[SOURCE MATERIAL]:

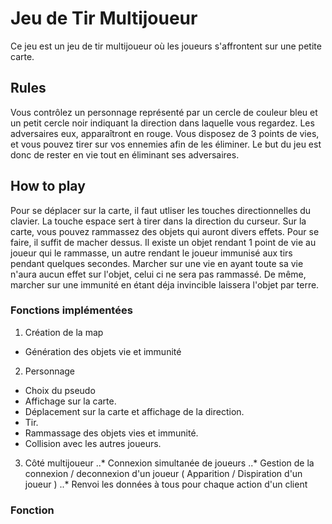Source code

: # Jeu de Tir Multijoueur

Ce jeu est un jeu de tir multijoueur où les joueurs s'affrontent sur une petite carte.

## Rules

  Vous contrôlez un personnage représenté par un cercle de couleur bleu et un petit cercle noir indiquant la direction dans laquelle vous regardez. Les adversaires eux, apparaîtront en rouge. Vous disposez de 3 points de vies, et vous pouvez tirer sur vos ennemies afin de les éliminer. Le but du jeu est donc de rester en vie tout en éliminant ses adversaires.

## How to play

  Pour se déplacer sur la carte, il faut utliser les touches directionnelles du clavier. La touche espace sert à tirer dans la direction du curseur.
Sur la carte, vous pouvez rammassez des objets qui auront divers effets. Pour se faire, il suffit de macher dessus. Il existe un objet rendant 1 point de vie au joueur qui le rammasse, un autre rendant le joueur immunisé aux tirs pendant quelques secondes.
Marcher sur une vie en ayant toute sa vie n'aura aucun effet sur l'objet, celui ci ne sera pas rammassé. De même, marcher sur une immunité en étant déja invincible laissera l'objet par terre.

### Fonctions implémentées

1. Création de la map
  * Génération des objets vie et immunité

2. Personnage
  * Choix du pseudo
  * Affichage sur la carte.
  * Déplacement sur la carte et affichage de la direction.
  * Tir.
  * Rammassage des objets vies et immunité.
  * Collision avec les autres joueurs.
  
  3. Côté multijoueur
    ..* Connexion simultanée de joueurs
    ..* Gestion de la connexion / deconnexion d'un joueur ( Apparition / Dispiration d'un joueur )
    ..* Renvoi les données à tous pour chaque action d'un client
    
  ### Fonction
--
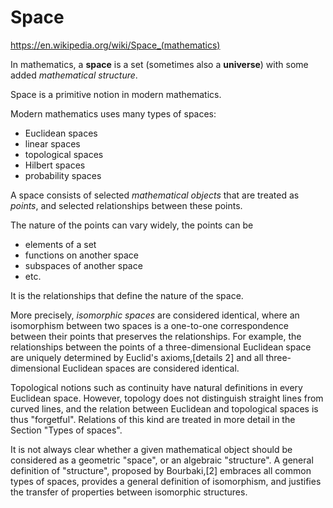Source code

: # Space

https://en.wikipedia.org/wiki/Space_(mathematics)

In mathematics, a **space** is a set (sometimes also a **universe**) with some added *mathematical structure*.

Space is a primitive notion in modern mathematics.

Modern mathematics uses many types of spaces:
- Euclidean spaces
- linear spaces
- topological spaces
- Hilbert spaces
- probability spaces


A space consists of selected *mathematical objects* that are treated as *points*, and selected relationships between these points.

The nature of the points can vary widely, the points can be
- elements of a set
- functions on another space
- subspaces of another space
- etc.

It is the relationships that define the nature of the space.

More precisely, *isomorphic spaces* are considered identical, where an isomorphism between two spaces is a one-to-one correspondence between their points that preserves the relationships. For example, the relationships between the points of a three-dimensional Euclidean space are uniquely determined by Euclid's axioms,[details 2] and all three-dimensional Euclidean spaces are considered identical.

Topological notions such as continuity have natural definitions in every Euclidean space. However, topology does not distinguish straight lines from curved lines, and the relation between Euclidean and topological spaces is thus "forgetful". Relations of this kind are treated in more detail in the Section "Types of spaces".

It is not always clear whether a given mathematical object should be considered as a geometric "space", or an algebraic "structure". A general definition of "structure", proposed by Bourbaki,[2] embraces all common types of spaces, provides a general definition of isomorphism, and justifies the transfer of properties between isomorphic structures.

[AIM OF THE TASK]: Only one stretch of the entries above is wanted: the lines from the one containing "- subspaces of another space" through the one containing "More precisely, *isomorphic". Please reproduce it exactly.

[FINISHED EXERCISE]:
- subspaces of another space
- etc.

It is the relationships that define the nature of the space.

More precisely, *isomorphic spaces* are considered identical, where an isomorphism between two spaces is a one-to-one correspondence between their points that preserves the relationships. For example, the relationships between the points of a three-dimensional Euclidean space are uniquely determined by Euclid's axioms,[details 2] and all three-dimensional Euclidean spaces are considered identical.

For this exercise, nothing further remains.